━━ Entries provided

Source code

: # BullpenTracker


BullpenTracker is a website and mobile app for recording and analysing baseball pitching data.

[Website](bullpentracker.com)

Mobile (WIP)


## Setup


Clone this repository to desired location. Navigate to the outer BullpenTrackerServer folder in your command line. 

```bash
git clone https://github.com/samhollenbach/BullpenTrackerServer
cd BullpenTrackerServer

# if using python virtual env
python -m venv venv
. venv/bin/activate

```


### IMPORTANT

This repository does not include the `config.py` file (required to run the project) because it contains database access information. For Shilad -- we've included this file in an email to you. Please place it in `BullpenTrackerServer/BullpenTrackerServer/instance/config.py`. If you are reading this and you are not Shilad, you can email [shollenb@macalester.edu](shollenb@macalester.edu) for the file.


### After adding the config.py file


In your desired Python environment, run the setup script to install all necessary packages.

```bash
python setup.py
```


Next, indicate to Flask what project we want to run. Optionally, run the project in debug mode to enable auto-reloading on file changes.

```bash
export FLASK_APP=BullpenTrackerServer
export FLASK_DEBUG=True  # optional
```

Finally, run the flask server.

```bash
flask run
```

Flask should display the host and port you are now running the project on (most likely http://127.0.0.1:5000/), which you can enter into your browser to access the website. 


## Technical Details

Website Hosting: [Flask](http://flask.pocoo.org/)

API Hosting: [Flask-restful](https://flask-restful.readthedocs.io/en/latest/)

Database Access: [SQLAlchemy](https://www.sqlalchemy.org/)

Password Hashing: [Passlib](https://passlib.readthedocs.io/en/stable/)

━━━━
━━ Entries provided

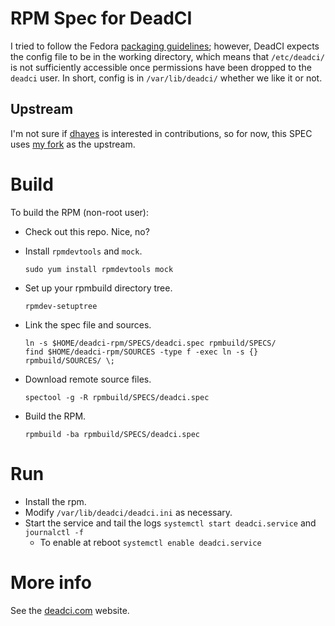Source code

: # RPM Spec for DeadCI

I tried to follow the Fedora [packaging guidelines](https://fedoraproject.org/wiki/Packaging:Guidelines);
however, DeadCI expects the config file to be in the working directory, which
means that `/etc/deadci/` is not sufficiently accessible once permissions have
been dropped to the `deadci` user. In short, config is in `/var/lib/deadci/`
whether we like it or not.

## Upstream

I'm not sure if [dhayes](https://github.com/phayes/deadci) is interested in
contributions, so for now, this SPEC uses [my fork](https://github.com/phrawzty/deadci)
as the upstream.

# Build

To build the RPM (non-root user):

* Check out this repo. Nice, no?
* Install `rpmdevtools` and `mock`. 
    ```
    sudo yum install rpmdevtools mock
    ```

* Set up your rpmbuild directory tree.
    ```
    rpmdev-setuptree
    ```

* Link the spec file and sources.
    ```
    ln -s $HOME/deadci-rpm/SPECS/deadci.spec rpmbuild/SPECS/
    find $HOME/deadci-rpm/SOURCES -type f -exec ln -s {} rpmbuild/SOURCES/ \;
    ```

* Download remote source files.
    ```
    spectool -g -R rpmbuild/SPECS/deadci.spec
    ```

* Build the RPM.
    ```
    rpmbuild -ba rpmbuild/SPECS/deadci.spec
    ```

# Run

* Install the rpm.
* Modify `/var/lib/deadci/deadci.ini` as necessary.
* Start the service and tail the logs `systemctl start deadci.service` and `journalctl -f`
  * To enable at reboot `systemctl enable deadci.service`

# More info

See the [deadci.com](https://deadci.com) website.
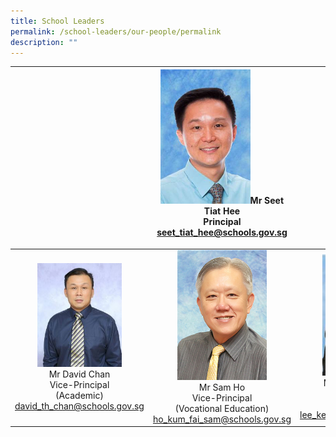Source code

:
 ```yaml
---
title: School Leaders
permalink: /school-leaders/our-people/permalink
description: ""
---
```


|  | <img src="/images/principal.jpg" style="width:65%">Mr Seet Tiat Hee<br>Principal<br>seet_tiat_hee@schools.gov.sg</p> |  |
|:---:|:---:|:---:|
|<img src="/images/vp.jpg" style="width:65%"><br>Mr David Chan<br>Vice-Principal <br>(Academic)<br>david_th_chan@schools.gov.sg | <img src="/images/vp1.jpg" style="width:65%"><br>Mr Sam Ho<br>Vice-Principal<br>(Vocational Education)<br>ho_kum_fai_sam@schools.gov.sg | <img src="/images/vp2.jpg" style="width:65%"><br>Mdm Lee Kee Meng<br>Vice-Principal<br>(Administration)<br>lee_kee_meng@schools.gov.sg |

━━━━
━━ Entries provided

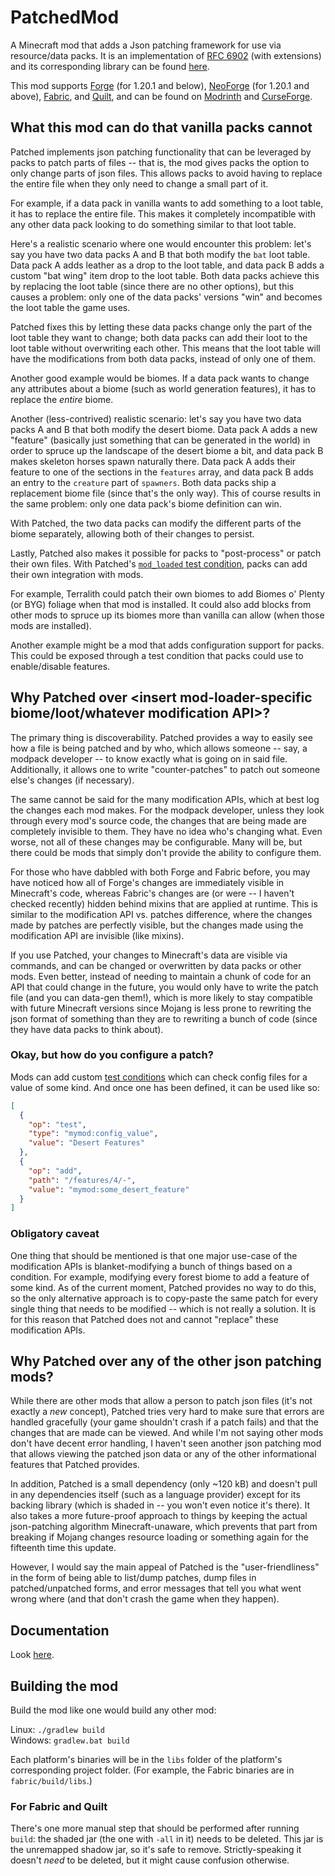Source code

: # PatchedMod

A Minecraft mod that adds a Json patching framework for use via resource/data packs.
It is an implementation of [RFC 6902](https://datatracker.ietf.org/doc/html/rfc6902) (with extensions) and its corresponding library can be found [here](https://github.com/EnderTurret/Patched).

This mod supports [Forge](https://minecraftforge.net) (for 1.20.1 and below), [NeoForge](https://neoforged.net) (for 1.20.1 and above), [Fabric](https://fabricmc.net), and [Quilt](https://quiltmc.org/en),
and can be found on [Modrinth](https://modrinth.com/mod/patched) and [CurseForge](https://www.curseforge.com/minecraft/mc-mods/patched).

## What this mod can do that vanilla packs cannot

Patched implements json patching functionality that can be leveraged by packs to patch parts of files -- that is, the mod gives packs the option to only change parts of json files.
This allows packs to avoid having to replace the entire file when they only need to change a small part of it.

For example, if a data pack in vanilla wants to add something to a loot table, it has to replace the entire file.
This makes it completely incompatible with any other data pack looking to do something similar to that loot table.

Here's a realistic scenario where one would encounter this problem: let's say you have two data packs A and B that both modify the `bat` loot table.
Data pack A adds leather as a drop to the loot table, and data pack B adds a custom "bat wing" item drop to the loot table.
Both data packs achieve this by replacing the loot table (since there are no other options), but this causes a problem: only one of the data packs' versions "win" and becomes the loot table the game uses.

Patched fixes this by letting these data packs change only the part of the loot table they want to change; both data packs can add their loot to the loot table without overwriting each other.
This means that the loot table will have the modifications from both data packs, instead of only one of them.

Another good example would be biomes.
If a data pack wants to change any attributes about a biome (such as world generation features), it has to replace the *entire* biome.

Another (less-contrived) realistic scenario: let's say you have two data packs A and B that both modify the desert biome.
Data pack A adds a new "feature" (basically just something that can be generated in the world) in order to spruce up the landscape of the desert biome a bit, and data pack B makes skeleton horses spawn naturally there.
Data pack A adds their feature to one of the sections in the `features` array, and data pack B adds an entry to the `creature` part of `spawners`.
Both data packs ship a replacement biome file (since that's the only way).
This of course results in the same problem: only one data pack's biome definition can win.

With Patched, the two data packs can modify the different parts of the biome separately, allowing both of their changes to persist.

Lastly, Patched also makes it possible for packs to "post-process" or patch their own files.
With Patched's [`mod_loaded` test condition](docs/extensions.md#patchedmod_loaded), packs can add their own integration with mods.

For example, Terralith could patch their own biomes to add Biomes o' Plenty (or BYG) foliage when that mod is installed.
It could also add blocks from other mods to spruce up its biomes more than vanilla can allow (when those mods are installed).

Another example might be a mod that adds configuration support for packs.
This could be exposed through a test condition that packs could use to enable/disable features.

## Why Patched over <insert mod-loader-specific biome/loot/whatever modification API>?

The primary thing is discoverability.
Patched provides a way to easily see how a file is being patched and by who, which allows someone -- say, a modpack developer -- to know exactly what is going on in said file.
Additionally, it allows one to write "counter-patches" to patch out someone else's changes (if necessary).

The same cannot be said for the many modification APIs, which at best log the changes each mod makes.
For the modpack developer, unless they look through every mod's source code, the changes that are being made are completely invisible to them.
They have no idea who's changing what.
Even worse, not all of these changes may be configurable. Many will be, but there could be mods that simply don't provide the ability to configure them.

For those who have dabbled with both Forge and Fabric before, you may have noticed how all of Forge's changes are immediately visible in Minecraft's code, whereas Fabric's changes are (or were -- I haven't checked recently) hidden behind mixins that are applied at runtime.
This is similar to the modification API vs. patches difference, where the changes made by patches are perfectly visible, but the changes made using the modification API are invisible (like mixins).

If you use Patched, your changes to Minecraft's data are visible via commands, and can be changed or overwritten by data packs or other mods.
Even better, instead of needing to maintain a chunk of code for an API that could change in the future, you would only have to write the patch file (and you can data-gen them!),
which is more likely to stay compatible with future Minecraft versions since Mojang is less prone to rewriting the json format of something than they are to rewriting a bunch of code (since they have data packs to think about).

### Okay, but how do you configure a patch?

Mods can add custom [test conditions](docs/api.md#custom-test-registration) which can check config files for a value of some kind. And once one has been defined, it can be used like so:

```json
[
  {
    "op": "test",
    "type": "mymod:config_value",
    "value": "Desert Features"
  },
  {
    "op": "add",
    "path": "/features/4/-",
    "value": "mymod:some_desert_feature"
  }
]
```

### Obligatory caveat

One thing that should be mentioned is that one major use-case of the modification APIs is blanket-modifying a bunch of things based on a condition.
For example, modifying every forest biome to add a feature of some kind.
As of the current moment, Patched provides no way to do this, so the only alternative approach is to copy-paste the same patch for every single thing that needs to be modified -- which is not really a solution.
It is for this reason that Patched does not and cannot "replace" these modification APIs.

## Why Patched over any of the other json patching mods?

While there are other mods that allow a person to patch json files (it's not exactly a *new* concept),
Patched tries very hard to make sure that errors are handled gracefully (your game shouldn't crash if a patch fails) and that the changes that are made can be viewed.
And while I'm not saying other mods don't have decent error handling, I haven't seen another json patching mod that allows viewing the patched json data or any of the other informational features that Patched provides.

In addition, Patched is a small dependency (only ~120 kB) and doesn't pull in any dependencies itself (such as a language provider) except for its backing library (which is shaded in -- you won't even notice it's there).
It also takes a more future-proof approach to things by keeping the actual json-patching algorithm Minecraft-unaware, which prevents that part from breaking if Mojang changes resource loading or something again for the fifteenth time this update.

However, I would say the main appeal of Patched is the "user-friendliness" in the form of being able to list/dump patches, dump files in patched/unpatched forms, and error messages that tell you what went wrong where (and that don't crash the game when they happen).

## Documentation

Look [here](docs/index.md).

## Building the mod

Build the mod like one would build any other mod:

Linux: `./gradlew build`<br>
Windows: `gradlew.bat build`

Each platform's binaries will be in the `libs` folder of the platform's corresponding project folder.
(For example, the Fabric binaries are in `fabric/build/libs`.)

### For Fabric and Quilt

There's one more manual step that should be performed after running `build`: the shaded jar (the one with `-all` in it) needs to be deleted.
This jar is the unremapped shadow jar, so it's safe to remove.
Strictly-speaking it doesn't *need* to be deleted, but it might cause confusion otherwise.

━━━━

» Exercise objective: Set down exactly the lines of the data above, beginning with the line that has "For example, modifying" and ending with the line that has "It is for this", and no others.

» Reply:
For example, modifying every forest biome to add a feature of some kind.
As of the current moment, Patched provides no way to do this, so the only alternative approach is to copy-paste the same patch for every single thing that needs to be modified -- which is not really a solution.
It is for this reason that Patched does not and cannot "replace" these modification APIs.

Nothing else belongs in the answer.